The letter from Reno and Hamre to House Majority Leader Dick Armey says that, in the future, the Feds will use "general authorities" when asking judges to authorize so-called black bag jobs. Commerce Secretary William Daley also signed the letter.
They say that law enforcement should have the ability to "search for keys" without immediately notifying a suspect.
According to legal experts, all current search warrants -- with the exception of the related category of wiretaps -- require police to inform the person his property was entered.
Privacy groups say Americans should be alarmed.
"It sounds like they're returning to the provision in CESA that they backed away from," says Barry Steinhardt, associate director of the American Civil Liberties Union.
"The basic principle is that people who are the subject of searches should have notice and the opportunity to challenge the search. This is particularly dangerous since it will be difficult to guarantee that evidence hasn't been tampered with," said Steinhardt. "What they are proposing to do is alter computer files.
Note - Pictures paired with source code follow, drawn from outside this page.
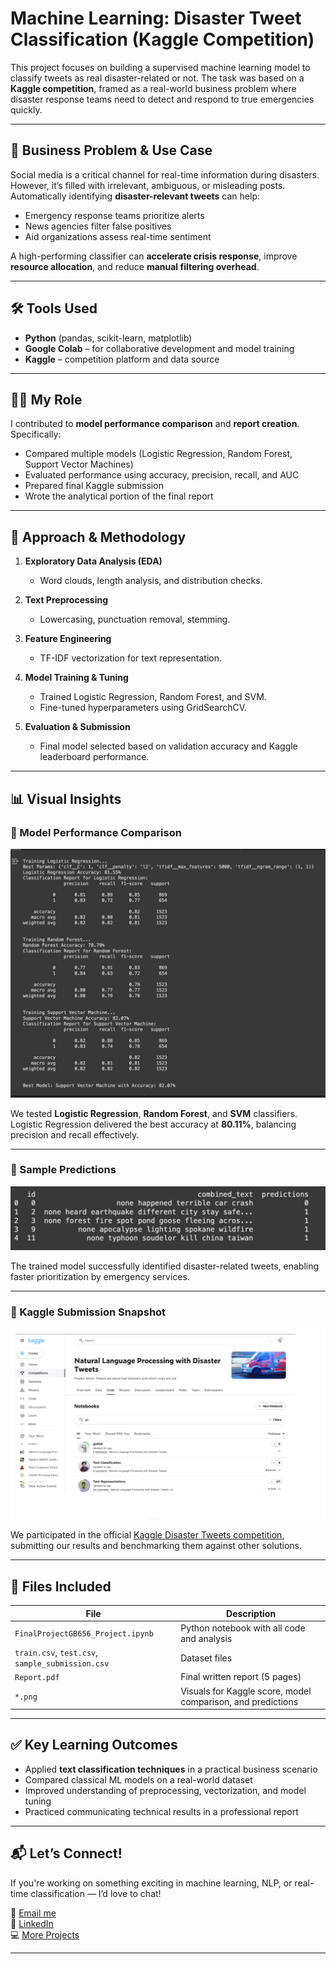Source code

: # Machine Learning: Disaster Tweet Classification (Kaggle Competition)

This project focuses on building a supervised machine learning model to classify tweets as real disaster-related or not. The task was based on a **Kaggle competition**, framed as a real-world business problem where disaster response teams need to detect and respond to true emergencies quickly.

---

## 🧠 Business Problem & Use Case

Social media is a critical channel for real-time information during disasters. However, it’s filled with irrelevant, ambiguous, or misleading posts. Automatically identifying **disaster-relevant tweets** can help:

- Emergency response teams prioritize alerts
- News agencies filter false positives
- Aid organizations assess real-time sentiment

A high-performing classifier can **accelerate crisis response**, improve **resource allocation**, and reduce **manual filtering overhead**.

---

## 🛠️ Tools Used

- **Python** (pandas, scikit-learn, matplotlib)
- **Google Colab** – for collaborative development and model training
- **Kaggle** – competition platform and data source

---

## 🧑‍💻 My Role

I contributed to **model performance comparison** and **report creation**. Specifically:

- Compared multiple models (Logistic Regression, Random Forest, Support Vector Machines)  
- Evaluated performance using accuracy, precision, recall, and AUC  
- Prepared final Kaggle submission  
- Wrote the analytical portion of the final report

---

## 🧪 Approach & Methodology

1. **Exploratory Data Analysis (EDA)**  
   - Word clouds, length analysis, and distribution checks.

2. **Text Preprocessing**  
   - Lowercasing, punctuation removal, stemming.

3. **Feature Engineering**  
   - TF-IDF vectorization for text representation.

4. **Model Training & Tuning**  
   - Trained Logistic Regression, Random Forest, and SVM.
   - Fine-tuned hyperparameters using GridSearchCV.

5. **Evaluation & Submission**  
   - Final model selected based on validation accuracy and Kaggle leaderboard performance.

---

## 📊 Visual Insights


### 🔹 Model Performance Comparison  
![Model Comparison](./DisasterTweetML/ModelsComparison.png)


We tested **Logistic Regression**, **Random Forest**, and **SVM** classifiers. Logistic Regression delivered the best accuracy at **80.11%**, balancing precision and recall effectively.

---

### 🔹 Sample Predictions  
![Predictions](./DisasterTweetML/Predictions.png)


The trained model successfully identified disaster-related tweets, enabling faster prioritization by emergency services.


---

### 🔹 Kaggle Submission Snapshot  
![Kaggle Submission](./DisasterTweetML/KaggleCompetition.png)

We participated in the official [Kaggle Disaster Tweets competition](https://www.kaggle.com/code/aryanlakhani/gb656), submitting our results and benchmarking them against other solutions.


---


## 📁 Files Included

| File | Description |
|------|-------------|
| `FinalProjectGB656_Project.ipynb` | Python notebook with all code and analysis |
| `train.csv`, `test.csv`, `sample_submission.csv` | Dataset files |
| `Report.pdf` | Final written report (5 pages) |
| `*.png` | Visuals for Kaggle score, model comparison, and predictions |

---

## ✅ Key Learning Outcomes

- Applied **text classification techniques** in a practical business scenario  
- Compared classical ML models on a real-world dataset  
- Improved understanding of preprocessing, vectorization, and model tuning  
- Practiced communicating technical results in a professional report

---

## 📬 Let’s Connect!

If you're working on something exciting in machine learning, NLP, or real-time classification — I’d love to chat!

📧 [Email me](mailto:arma.rahamath@gmail.com)  
🔗 [LinkedIn](https://www.linkedin.com/in/armashaik/)  
💻 [More Projects](https://github.com/ArmaShaik)

---
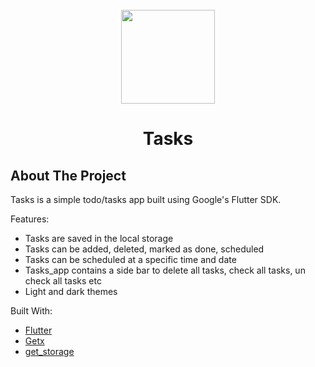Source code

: <!-- PROJECT LOGO -->
<br />
<div align="center">
  <img src = "https://user-images.githubusercontent.com/78314165/150666685-7954de01-26c0-4d20-8d65-a238ff85efb0.png" height = "150" width = "150">
  <h1 align="center">Tasks</h1>
</div>

<!-- ABOUT THE PROJECT -->
## About The Project

Tasks is a simple todo/tasks app built using Google's Flutter SDK.

Features:
* Tasks are saved in the local storage
* Tasks can be added, deleted, marked as done, scheduled
* Tasks can be scheduled at a specific time and date
* Tasks_app contains a side bar to delete all tasks, check all tasks, un check all tasks etc
* Light and dark themes


Built With:

* [Flutter](https://flutter.dev/?gclid=CjwKCAiA866PBhAYEiwANkIneDzbcVakQmaNxZu0TmETLBg7Xq499c1YCZ1aIJL3LCU9lc7hUEgYIRoCsGAQAvD_BwE&gclsrc=aw.ds)
* [Getx](https://pub.dev/packages/get)
* [get_storage](https://pub.dev/packages/get_storage)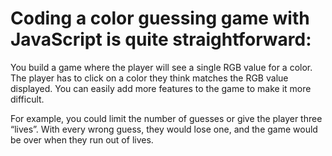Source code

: # Coding a color guessing game with JavaScript is quite straightforward:

You build a game where the player will see a single RGB value for a color.
The player has to click on a color they think matches the RGB value displayed.
You can easily add more features to the game to make it more difficult.

For example, you could limit the number of guesses or give the player three “lives”. With every wrong guess, they would lose one, and the game would be over when they run out of lives.
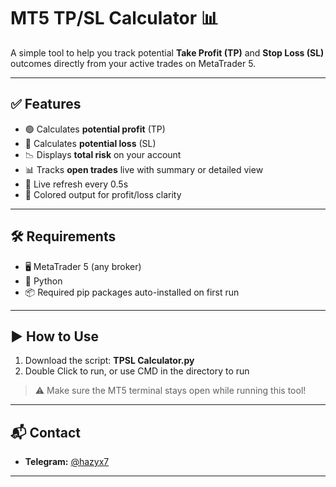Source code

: # MT5 TP/SL Calculator 📊

A simple tool to help you track potential **Take Profit (TP)** and **Stop Loss (SL)** outcomes directly from your active trades on MetaTrader 5.

---

## ✅ Features

- 🟢 Calculates **potential profit** (TP)
- 🔴 Calculates **potential loss** (SL)
- 📉 Displays **total risk** on your account
- 📊 Tracks **open trades** live with summary or detailed view
- 🔁 Live refresh every 0.5s
- 🎨 Colored output for profit/loss clarity

---

## 🛠 Requirements

- 🖥 MetaTrader 5 (any broker)
- 🐍 Python
- 📦 Required pip packages auto-installed on first run

---

## ▶️ How to Use

1. Download the script: **TPSL Calculator.py**  
2. Double Click to run, or use CMD in the directory to run 

> ⚠️ Make sure the MT5 terminal stays open while running this tool!

---

## 📬 Contact

- **Telegram:** [@hazyx7](https://t.me/hazyx7)

---

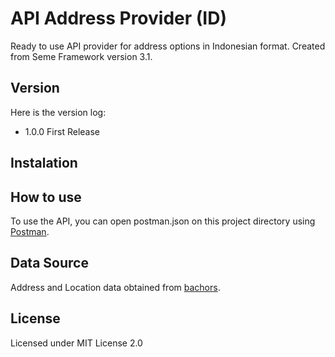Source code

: # API Address Provider (ID)
Ready to use API provider for address options in Indonesian format. Created from Seme Framework version 3.1.

## Version
Here is the version log:
- 1.0.0 First Release

## Instalation


## How to use
To use the API, you can open postman.json on this project directory using [Postman](https://www.postman.com/downloads/).

## Data Source
Address and Location data obtained from [bachors](https://github.com/bachors/kodepos-indonesia.sql).

## License
Licensed under MIT License 2.0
It's quite a chilling proposal."
"What they're saying is that they want to eliminate that Fourth Amendment requirement or limit it so much to make it meaningless," said Dave Banisar, co-author of the Electronic Privacy Papers. The Fourth Amendment prohibits the government from conducting "unreasonable" searches and seizures.
The Clinton administration cabinet officials wrote the letter this month in their latest exchange with Majority Leader Armey. Although dated 7 January, Armey's office said they received it on Wednesday.
In Armey's letter to Reno on 27 September, the Texas Republican wrote: "Questions remain about the Administration's commitment to personal privacy.... While I understand that this [secret search] provision has been dropped from the most recent draft, the fact that it was ever proposed at all raises concerns in Congress."
In its reply, the administration wrote, "You specifically ask whether law enforcement has the authority to search for keys without notifying the subject. Although some courts have permitted the government to conduct a search, in analogous circumstances, without notifying the target at the time of the search, these same courts have held, and we agree, that in a criminal investigation the government must ultimately provide meaningful notice to the target of the search."
The letter further urges Congress to pass CESA and defends Fidnet, a plan to monitor online intrusions into federal computers.
"Fidnet is entirely aimed at improving the security of government computer systems.... We strongly support its development. Federal computer networks are a favorite target of computer hackers," they say.
Last summer reports said that the system would monitor not just federal computers, but other Internet traffic -- a claim that the FBI assistant general counsel denied as recently as during a panel discussion last week.